▶ [Task statement] Records follow. Copy every line with "DECLARE".

(Source texts of formatted documents)
++++++

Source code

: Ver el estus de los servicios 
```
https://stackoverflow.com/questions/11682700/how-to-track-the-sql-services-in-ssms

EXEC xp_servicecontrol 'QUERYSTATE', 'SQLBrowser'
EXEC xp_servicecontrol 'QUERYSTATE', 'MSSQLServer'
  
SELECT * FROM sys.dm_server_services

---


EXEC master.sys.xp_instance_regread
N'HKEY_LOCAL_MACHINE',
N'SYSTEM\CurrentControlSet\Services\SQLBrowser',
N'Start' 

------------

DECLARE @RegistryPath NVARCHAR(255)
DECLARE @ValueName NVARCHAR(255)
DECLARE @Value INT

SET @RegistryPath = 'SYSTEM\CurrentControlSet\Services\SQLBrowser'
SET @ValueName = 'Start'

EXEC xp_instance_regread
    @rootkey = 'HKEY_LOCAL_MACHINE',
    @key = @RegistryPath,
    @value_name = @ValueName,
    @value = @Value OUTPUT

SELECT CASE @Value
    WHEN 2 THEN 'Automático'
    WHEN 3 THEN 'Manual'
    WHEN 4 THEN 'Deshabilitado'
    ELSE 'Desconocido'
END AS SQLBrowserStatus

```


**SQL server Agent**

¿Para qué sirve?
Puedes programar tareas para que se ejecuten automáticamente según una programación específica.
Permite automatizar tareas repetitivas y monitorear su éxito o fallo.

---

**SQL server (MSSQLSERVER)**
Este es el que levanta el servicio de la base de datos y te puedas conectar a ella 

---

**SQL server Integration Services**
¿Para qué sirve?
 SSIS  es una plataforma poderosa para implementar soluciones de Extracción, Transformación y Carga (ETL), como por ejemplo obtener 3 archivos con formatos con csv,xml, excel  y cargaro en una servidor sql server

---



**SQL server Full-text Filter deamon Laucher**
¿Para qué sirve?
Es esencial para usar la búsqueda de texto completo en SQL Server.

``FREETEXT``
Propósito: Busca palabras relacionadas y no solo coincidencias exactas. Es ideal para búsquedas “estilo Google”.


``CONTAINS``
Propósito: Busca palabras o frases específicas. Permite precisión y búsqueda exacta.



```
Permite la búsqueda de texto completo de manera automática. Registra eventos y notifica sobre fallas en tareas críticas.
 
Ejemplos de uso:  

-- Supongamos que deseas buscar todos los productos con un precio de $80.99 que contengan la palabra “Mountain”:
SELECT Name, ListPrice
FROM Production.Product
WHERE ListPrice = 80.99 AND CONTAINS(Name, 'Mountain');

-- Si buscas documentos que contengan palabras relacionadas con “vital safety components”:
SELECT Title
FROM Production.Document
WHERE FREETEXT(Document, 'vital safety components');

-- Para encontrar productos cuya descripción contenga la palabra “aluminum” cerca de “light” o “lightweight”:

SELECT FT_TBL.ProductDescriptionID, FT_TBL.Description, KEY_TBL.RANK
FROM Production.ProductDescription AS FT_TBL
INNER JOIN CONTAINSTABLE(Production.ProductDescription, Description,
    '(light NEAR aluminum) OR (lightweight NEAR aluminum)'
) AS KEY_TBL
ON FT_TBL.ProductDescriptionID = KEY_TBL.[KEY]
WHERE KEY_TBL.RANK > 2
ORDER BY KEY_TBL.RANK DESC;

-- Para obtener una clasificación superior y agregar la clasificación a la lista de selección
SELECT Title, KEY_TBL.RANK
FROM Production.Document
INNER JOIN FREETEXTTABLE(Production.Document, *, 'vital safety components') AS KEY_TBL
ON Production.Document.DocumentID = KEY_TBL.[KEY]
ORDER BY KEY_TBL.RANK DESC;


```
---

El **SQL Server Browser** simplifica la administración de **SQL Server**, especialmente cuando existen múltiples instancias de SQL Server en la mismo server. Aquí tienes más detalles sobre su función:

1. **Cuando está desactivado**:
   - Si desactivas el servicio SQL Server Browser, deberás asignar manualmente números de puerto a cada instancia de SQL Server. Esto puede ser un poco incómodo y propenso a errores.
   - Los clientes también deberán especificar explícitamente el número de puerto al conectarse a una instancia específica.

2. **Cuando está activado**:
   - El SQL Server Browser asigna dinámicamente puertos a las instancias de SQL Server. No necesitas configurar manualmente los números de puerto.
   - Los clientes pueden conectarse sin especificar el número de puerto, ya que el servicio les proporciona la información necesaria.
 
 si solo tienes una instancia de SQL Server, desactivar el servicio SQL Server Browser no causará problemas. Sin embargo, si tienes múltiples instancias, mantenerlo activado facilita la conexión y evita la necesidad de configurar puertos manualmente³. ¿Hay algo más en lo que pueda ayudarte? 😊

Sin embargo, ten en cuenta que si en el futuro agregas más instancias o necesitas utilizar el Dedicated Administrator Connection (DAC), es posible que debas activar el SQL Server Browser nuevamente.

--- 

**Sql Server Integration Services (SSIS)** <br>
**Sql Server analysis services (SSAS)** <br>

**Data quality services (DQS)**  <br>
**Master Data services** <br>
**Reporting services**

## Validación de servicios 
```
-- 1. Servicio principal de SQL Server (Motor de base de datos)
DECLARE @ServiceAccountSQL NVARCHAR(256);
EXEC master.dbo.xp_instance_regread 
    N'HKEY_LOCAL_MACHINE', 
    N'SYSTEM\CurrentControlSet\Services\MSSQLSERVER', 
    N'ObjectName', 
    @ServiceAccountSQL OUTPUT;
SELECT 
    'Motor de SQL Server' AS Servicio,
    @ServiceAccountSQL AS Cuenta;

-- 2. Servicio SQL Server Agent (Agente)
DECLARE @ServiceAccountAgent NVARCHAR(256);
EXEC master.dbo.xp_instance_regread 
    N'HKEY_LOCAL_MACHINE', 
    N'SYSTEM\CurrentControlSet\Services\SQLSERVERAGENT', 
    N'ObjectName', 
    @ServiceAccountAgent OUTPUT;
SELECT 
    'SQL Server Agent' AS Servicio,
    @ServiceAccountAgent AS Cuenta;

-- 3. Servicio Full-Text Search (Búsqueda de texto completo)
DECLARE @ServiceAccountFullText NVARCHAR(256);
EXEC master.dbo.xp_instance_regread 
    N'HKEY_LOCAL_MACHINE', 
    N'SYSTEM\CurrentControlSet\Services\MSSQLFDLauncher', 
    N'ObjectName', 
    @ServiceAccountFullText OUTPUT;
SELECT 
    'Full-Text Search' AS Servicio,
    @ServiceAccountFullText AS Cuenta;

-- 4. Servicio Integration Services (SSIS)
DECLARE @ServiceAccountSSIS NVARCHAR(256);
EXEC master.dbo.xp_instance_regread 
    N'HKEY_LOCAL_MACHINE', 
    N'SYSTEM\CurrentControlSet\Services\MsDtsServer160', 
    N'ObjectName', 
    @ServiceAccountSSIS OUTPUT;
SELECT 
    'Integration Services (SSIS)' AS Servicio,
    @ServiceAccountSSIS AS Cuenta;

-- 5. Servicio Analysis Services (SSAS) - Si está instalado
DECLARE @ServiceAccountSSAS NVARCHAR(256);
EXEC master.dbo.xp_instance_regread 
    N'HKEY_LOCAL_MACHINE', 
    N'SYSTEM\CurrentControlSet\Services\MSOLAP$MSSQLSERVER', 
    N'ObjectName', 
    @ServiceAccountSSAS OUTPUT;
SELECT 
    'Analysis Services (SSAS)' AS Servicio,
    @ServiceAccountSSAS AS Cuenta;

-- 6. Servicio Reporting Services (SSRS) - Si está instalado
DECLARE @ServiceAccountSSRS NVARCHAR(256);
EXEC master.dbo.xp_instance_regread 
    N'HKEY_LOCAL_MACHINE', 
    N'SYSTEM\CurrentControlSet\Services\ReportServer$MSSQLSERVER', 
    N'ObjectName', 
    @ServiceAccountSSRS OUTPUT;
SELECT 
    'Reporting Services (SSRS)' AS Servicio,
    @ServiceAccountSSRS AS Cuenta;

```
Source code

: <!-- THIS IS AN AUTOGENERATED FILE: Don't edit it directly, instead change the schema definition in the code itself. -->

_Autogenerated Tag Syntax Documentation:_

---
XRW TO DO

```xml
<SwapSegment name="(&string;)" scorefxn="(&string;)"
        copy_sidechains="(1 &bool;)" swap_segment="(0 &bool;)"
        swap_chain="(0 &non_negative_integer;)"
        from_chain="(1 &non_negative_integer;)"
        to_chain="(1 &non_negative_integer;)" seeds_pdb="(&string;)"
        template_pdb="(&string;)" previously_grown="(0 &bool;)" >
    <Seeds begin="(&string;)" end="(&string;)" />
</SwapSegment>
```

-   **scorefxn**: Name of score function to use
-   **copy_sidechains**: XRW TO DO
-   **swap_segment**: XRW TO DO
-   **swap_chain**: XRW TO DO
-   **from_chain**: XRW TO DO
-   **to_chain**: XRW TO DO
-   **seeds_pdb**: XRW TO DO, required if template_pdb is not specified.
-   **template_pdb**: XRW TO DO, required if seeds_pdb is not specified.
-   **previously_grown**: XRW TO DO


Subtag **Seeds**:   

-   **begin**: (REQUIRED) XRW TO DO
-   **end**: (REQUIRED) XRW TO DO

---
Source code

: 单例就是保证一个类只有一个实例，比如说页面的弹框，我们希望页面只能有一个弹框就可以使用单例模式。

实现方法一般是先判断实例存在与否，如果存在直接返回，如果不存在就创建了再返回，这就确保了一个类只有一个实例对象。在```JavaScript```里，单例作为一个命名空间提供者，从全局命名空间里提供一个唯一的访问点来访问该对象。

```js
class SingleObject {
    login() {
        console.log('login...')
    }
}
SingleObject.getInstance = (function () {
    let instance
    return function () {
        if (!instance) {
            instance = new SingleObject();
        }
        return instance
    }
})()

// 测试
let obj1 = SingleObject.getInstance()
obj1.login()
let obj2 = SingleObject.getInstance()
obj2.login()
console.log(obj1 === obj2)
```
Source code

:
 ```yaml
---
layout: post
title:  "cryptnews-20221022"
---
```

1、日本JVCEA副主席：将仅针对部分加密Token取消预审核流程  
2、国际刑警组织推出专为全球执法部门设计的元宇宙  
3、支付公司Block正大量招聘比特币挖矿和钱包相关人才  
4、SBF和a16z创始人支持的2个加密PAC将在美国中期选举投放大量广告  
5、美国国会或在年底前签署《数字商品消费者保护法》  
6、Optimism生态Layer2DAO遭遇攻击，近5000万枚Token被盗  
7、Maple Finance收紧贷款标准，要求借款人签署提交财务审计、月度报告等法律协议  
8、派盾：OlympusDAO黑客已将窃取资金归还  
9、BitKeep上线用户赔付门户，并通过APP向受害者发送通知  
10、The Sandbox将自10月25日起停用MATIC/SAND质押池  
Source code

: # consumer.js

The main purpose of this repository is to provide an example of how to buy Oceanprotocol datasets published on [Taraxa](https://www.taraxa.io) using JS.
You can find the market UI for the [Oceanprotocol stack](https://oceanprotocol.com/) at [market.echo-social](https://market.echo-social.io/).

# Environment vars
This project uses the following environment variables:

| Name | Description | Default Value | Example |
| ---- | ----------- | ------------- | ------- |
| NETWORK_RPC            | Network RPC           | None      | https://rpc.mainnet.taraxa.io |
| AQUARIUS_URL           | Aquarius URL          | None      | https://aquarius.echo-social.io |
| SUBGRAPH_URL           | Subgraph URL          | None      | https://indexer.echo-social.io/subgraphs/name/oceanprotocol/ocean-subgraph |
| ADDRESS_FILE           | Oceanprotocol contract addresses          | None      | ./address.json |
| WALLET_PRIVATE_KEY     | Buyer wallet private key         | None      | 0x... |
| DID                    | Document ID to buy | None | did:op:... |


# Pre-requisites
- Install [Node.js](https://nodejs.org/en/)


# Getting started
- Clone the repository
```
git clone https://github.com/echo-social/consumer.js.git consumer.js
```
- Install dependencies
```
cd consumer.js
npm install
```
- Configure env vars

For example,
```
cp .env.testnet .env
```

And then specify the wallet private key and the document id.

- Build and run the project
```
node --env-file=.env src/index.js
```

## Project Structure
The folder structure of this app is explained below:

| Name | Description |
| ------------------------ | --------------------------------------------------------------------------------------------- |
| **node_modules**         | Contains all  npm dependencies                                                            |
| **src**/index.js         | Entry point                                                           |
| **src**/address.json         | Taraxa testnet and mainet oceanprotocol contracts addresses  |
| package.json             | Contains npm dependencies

++++++

▶ [Written reply]
DECLARE @RegistryPath NVARCHAR(255)
DECLARE @ValueName NVARCHAR(255)
DECLARE @Value INT
DECLARE @ServiceAccountSQL NVARCHAR(256);
DECLARE @ServiceAccountAgent NVARCHAR(256);
DECLARE @ServiceAccountFullText NVARCHAR(256);
DECLARE @ServiceAccountSSIS NVARCHAR(256);
DECLARE @ServiceAccountSSAS NVARCHAR(256);
DECLARE @ServiceAccountSSRS NVARCHAR(256);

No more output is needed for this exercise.